▶ **WHAT YOU HAVE TO DO**:
Would you please state how many lines in the entries contain the word "using"? Only the number should be given.

▶ **SOURCE INFORMATION**:
....................

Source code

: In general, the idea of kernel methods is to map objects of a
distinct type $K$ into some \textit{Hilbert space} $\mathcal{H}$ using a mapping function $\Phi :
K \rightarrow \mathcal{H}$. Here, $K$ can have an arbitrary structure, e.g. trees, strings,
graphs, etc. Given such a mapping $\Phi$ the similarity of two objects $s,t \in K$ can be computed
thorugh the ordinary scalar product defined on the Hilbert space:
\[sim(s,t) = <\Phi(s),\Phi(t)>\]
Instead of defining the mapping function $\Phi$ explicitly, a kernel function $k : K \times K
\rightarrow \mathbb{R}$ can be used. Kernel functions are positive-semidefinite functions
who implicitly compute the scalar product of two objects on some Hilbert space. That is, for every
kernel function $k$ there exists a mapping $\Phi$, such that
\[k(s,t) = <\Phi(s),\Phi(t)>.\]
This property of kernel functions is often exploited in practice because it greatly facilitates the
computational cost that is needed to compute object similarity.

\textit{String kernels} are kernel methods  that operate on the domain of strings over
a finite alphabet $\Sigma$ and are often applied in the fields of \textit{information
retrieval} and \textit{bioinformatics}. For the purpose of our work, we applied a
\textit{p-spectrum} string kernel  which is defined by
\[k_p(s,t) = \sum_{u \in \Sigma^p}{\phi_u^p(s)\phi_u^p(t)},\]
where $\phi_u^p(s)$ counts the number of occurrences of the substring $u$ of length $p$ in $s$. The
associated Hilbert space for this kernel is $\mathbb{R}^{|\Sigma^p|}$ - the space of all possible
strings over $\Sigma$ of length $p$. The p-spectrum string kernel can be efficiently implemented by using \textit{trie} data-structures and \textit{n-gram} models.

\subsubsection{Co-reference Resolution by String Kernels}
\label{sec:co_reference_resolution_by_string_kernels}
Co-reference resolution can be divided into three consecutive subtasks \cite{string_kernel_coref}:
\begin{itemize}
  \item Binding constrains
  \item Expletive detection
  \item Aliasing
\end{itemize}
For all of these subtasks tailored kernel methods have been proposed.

....................

▶ **EXERCISE ANSWER**:
2